(INFORMATION PROVIDED)

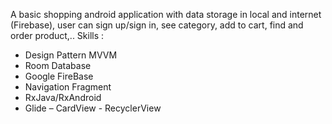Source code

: A basic shopping android application with data storage in local and internet (Firebase), user can sign up/sign in, see category, add to cart, find and order product,..
Skills :
- Design Pattern MVVM
- Room Database
- Google FireBase
- Navigation Fragment
- RxJava/RxAndroid
- Glide – CardView - RecyclerView
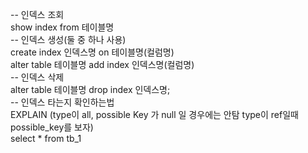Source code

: -- 인덱스 조회<br>
show index from 테이블명<br>
-- 인덱스 생성(둘 중 하나 사용)<br>
create index 인덱스명 on 테이블명(컬럼명)<br>
alter table 테이블명 add index 인덱스명(컬럼명)<br>
-- 인덱스 삭제<br>
alter table 테이블명 drop index 인덱스명;<br>
-- 인덱스 타는지 확인하는법<br>
EXPLAIN (type이 all, possible Key 가 null 일 경우에는 안탐  type이 ref일때 possible_key를 보자)<br>
select * from tb_1
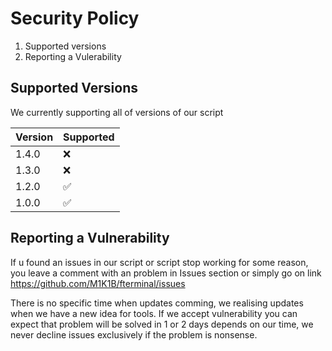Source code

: # Security Policy

1. Supported versions
2. Reporting a Vulerability

## Supported Versions

We currently supporting all of versions of our script

| Version | Supported          |
| ------- | ------------------ |
| 1.4.0   | :x:                |
| 1.3.0   | :x:                |
| 1.2.0   | :white_check_mark: |
| 1.0.0   | :white_check_mark: |                |

## Reporting a Vulnerability


If u found an issues in our script or script stop working for some reason, you leave a comment
with an problem in Issues section or simply go on link https://github.com/M1K1B/fterminal/issues

There is no specific time when updates comming, we realising updates when we have a new idea for tools.
If we accept vulnerability you can expect that problem will be solved in 1 or 2 days depends on our time,
we never decline issues exclusively if the problem is nonsense.
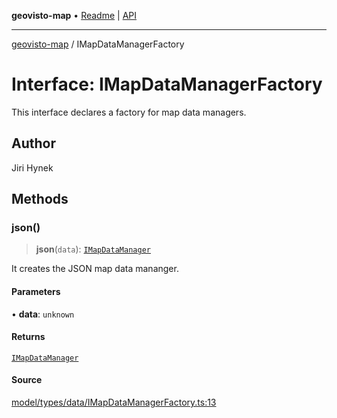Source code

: **geovisto-map** • [Readme](../README.md) \| [API](../globals.md)

***

[geovisto-map](../README.md) / IMapDataManagerFactory

# Interface: IMapDataManagerFactory

This interface declares a factory for map data managers.

## Author

Jiri Hynek

## Methods

### json()

> **json**(`data`): [`IMapDataManager`](IMapDataManager.md)

It creates the JSON map data mananger.

#### Parameters

• **data**: `unknown`

#### Returns

[`IMapDataManager`](IMapDataManager.md)

#### Source

[model/types/data/IMapDataManagerFactory.ts:13](https://github.com/geovisto/geovisto-map/blob/5ee2cb5d45c19062fc8fc6beefa2848c076518b6/src/model/types/data/IMapDataManagerFactory.ts#L13)
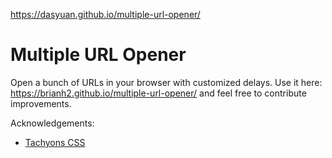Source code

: https://dasyuan.github.io/multiple-url-opener/


# Multiple URL Opener

Open a bunch of URLs in your browser with customized delays. Use it here: https://brianh2.github.io/multiple-url-opener/ and feel free to contribute improvements.

Acknowledgements:

* [Tachyons CSS](http://tachyons.io/)
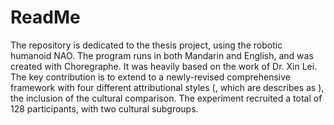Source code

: # ReadMe
The repository is dedicated to the thesis project, using the robotic humanoid NAO. The program runs in both Mandarin and English, and was created with Choregraphe. It was heavily based on the work of Dr. Xin Lei. The key contribution is to extend to a newly-revised comprehensive framework with four different attributional styles (, which are describes as ), the inclusion of the cultural comparison. The experiment recruited a total of 128 participants, with two cultural subgroups.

(End INFORMATION PROVIDED)

• **WORK INSTRUCTIONS**
Each line above with the word "Supported" must be returned.

• **RESULT OF THIS TASK**
1. Supported versions
## Supported Versions
| Version | Supported          |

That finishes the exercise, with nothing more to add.